Rosneft is the Russian oil producer which has become the subject of scrutiny and nationalization in recent history. It is an oil giant, and has a history with partners such as Norway’s Statoil and England’s British Petroleum. They are frequently the subject of political thrusts, and this can be seen in a recent press release that features a picture of Vladimir Putin in which concerns for global oil reserves are made clear.
While the Italian interview details a recent potential discovery of 100 million tons of oil equivalent, a finger is pointed at the United States for dropping oil production, which has lead to the recent report estimating expiration of oil supplies in the near future. Igor Sechin, the CEO of Rosneft, announces pleasure in the oil discovery but is concerned about the future.

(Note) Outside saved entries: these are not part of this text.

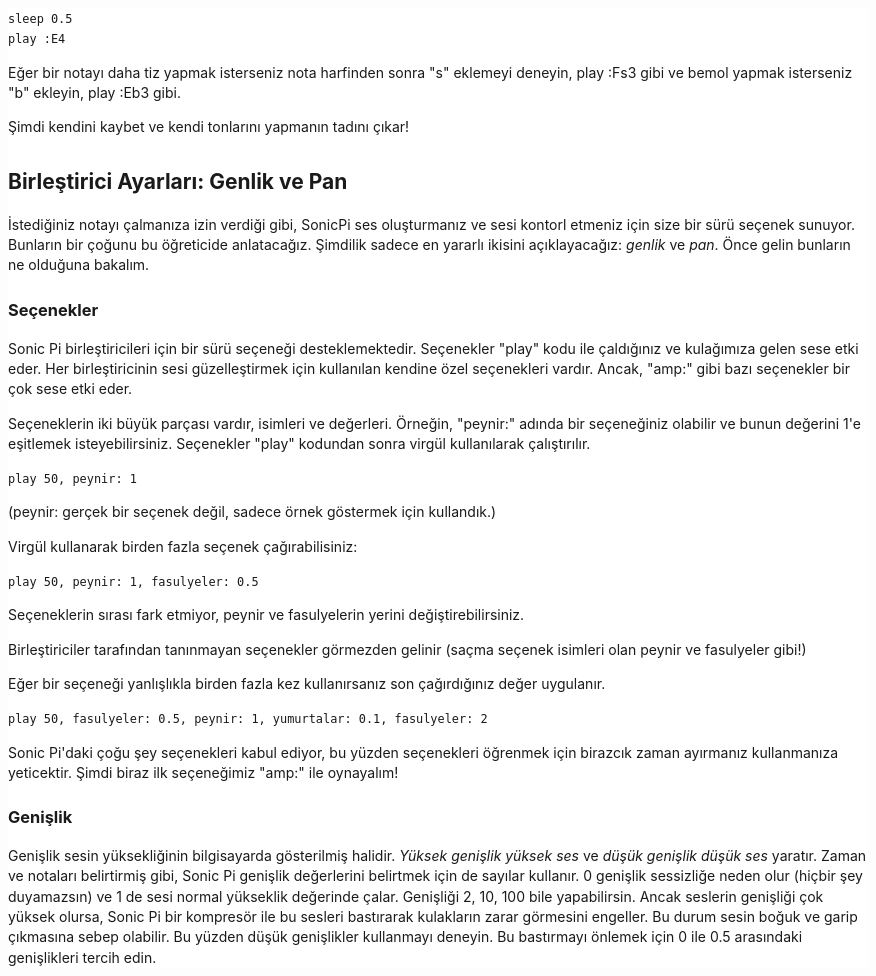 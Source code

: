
   ```
  sleep 0.5
  play :E4
  ```
  Eğer bir notayı daha tiz yapmak isterseniz nota harfinden sonra "s" eklemeyi deneyin, play :Fs3 gibi ve bemol yapmak isterseniz
  "b" ekleyin, play :Eb3 gibi.
  
  Şimdi kendini kaybet ve kendi tonlarını yapmanın tadını çıkar!
  
 ## Birleştirici Ayarları: Genlik ve Pan
  İstediğiniz notayı çalmanıza izin verdiği gibi, SonicPi ses oluşturmanız ve sesi kontorl etmeniz için size bir sürü seçenek sunuyor. Bunların bir çoğunu bu öğreticide anlatacağız. Şimdilik sadece en yararlı ikisini açıklayacağız: _genlik_ ve _pan_. Önce gelin bunların ne olduğuna bakalım.
  
 ### Seçenekler
  
  Sonic Pi birleştiricileri için bir sürü seçeneği desteklemektedir. Seçenekler "play" kodu ile çaldığınız ve kulağımıza gelen sese etki eder. Her birleştiricinin sesi güzelleştirmek için kullanılan kendine özel seçenekleri vardır. Ancak, "amp:" gibi bazı seçenekler bir çok sese etki eder.
  
  Seçeneklerin iki büyük parçası vardır, isimleri ve değerleri. Örneğin, "peynir:" adında bir seçeneğiniz olabilir ve bunun değerini 1'e eşitlemek isteyebilirsiniz.
  Seçenekler "play" kodundan sonra virgül kullanılarak çalıştırılır.
 ``` 
 play 50, peynir: 1
  ```
  (peynir: gerçek bir seçenek değil, sadece örnek göstermek için kullandık.)
  
  Virgül kullanarak birden fazla seçenek çağırabilisiniz:
 ``` 
 play 50, peynir: 1, fasulyeler: 0.5
 ```
  Seçeneklerin sırası fark etmiyor, peynir ve fasulyelerin yerini değiştirebilirsiniz.
  
  Birleştiriciler tarafından tanınmayan seçenekler görmezden gelinir (saçma seçenek isimleri olan peynir ve fasulyeler gibi!)
  
  Eğer bir seçeneği yanlışlıkla birden fazla kez kullanırsanız son çağırdığınız değer uygulanır.
  ```
  play 50, fasulyeler: 0.5, peynir: 1, yumurtalar: 0.1, fasulyeler: 2
  ```
  Sonic Pi'daki çoğu şey seçenekleri kabul ediyor, bu yüzden seçenekleri öğrenmek için birazcık zaman ayırmanız kullanmanıza yeticektir. Şimdi biraz ilk seçeneğimiz "amp:" ile oynayalım!
  
  ### Genişlik
  
  Genişlik sesin yüksekliğinin bilgisayarda gösterilmiş halidir. _Yüksek genişlik yüksek ses_ ve _düşük genişlik düşük ses_ yaratır. Zaman ve notaları belirtirmiş gibi, Sonic Pi genişlik değerlerini belirtmek için de sayılar kullanır. 0 genişlik sessizliğe neden olur (hiçbir şey duyamazsın) ve 1 de sesi normal yükseklik değerinde çalar. Genişliği 2, 10, 100 bile yapabilirsin. Ancak seslerin genişliği çok yüksek olursa, Sonic Pi bir kompresör ile bu sesleri bastırarak kulakların zarar görmesini engeller. Bu durum sesin boğuk ve garip çıkmasına sebep olabilir. Bu yüzden düşük genişlikler kullanmayı deneyin. Bu bastırmayı önlemek için 0 ile 0.5 arasındaki genişlikleri tercih edin.
   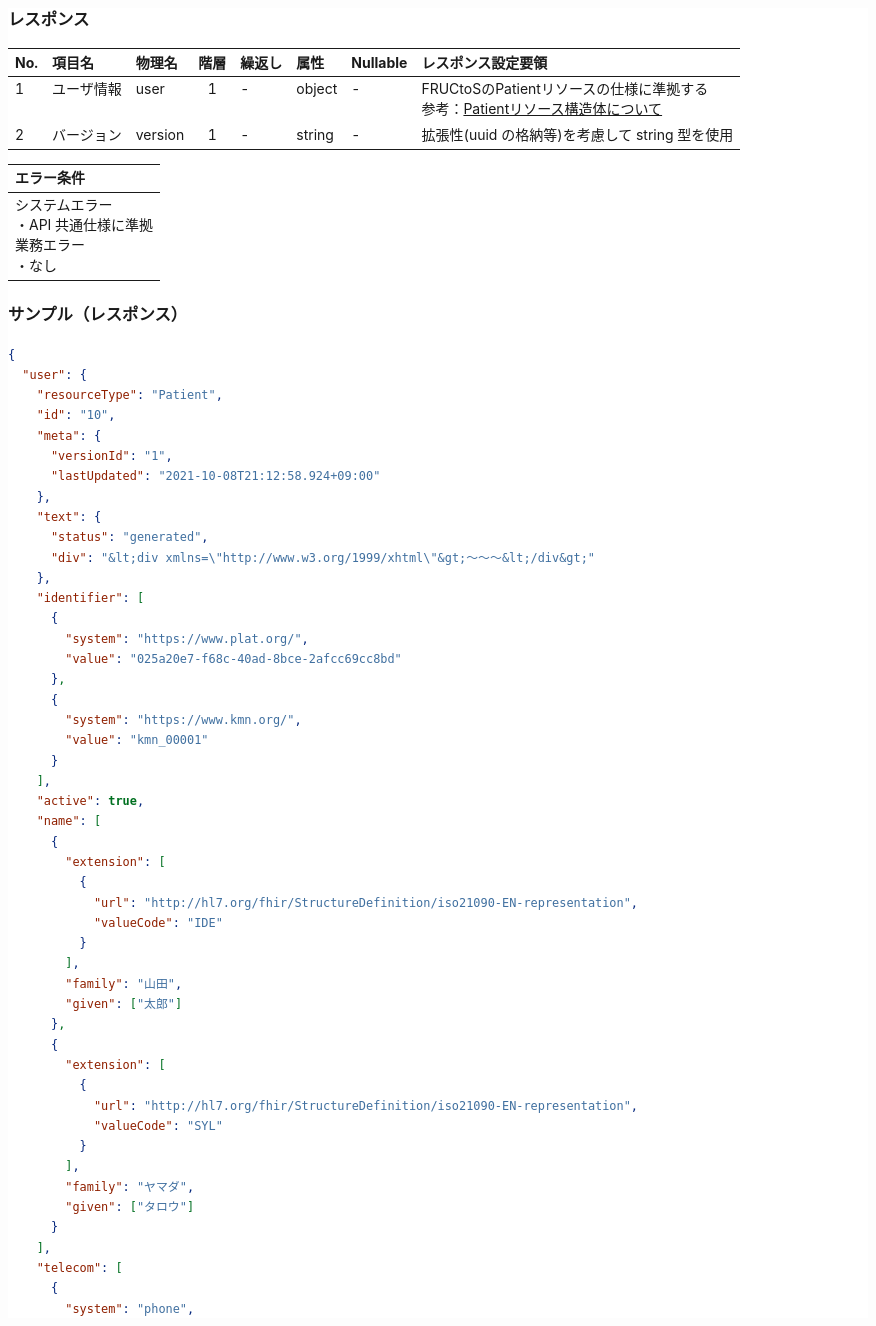 
### レスポンス

| No. | 項目名     | 物理名  | 階層  | 繰返し | 属性   | Nullable | レスポンス設定要領                              |
| :-- | :--------- | :------ | :-: | :----- | :----- | :------- | :---------------------------------------------- |
| 1   | ユーザ情報 | user    |  1  | -      | object | -        | FRUCtoSのPatientリソースの仕様に準拠する<br/>参考：[Patientリソース構造体について](../../../../Plat/resource_patient.md) |
| 2   | バージョン | version |  1  | -      | string | -        | 拡張性(uuid の格納等)を考慮して string 型を使用 |

| エラー条件                                                        |
| :---------------------------------------------------------------- |
| システムエラー<br/>・API 共通仕様に準拠<br/>業務エラー<br/>・なし |

### サンプル（レスポンス）

```json title="正常終了"
{
  "user": {
    "resourceType": "Patient",
    "id": "10",
    "meta": {
      "versionId": "1",
      "lastUpdated": "2021-10-08T21:12:58.924+09:00"
    },
    "text": {
      "status": "generated",
      "div": "&lt;div xmlns=\"http://www.w3.org/1999/xhtml\"&gt;～～～&lt;/div&gt;"
    },
    "identifier": [
      {
        "system": "https://www.plat.org/",
        "value": "025a20e7-f68c-40ad-8bce-2afcc69cc8bd"
      },
      {
        "system": "https://www.kmn.org/",
        "value": "kmn_00001"
      }
    ],
    "active": true,
    "name": [
      {
        "extension": [
          {
            "url": "http://hl7.org/fhir/StructureDefinition/iso21090-EN-representation",
            "valueCode": "IDE"
          }
        ],
        "family": "山田",
        "given": ["太郎"]
      },
      {
        "extension": [
          {
            "url": "http://hl7.org/fhir/StructureDefinition/iso21090-EN-representation",
            "valueCode": "SYL"
          }
        ],
        "family": "ヤマダ",
        "given": ["タロウ"]
      }
    ],
    "telecom": [
      {
        "system": "phone",
```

He is a prime example of the expansion of the siloviki class among business and political elites. This can be seen in his position in Moscow under Putin.
The alternative to this source of oil, both politically and mechanically, would be Gazprom. Efforts to subdue the giant, founded in 1989, found themselves in a greater quagmire of issues for various reasons including those political. The bias in political stories around the company also varies dramatically from that authorized by the nationalized Rosneft. In one article from the New York Times, European nations are depicted as standing firm against bullying efforts from Russian firms, including Gazprom. Proposals included in consideration are limiting supplier shares to 40% and establishing a Nordstream pipeline to bypass the Ukraine.
The purpose of such legislation would be to avoid a repeat of the Gas Wars of 2006 and 2009. Today Gazprom provides ⅓ of the gas to the European Union. This brings parallels to regulatory action in the news from the Gas Wars in which titans of Russian industry were actually incarcerated, frontlining some newspapers with mug shots or photos of the executives in prison garb.
Finally, there is the future which is seen perpetually in uranium. While the world’s largest producer of the energy is Khazakstan, Russia remains a premier supplier of the product. Nations such as France depend nearly entirely on atomic power for energy concerns. Along with coal and hydro power, uranium represents a reserve of energy which is substantial beyond the economic capability of the Russian state.
Some of this is left over specialization from the Cold War and client states, but most of this reserve is unique to Russia’s situation. The reserves and production are augmented by decommissioning nuclear weapons, which should be finished by 2030, and provide further sources of supply. With his master’s in mining, these are concerns which Putin is specifically able to address, and he has used his expertise to win big political victories in these economic fields. If his goals are attained, the massive increase in nuclear power generation may be the greatest and most dramatic legacy of a Russian leader since the remilitarization efforts which supported the Vietcong in Southeast Asia.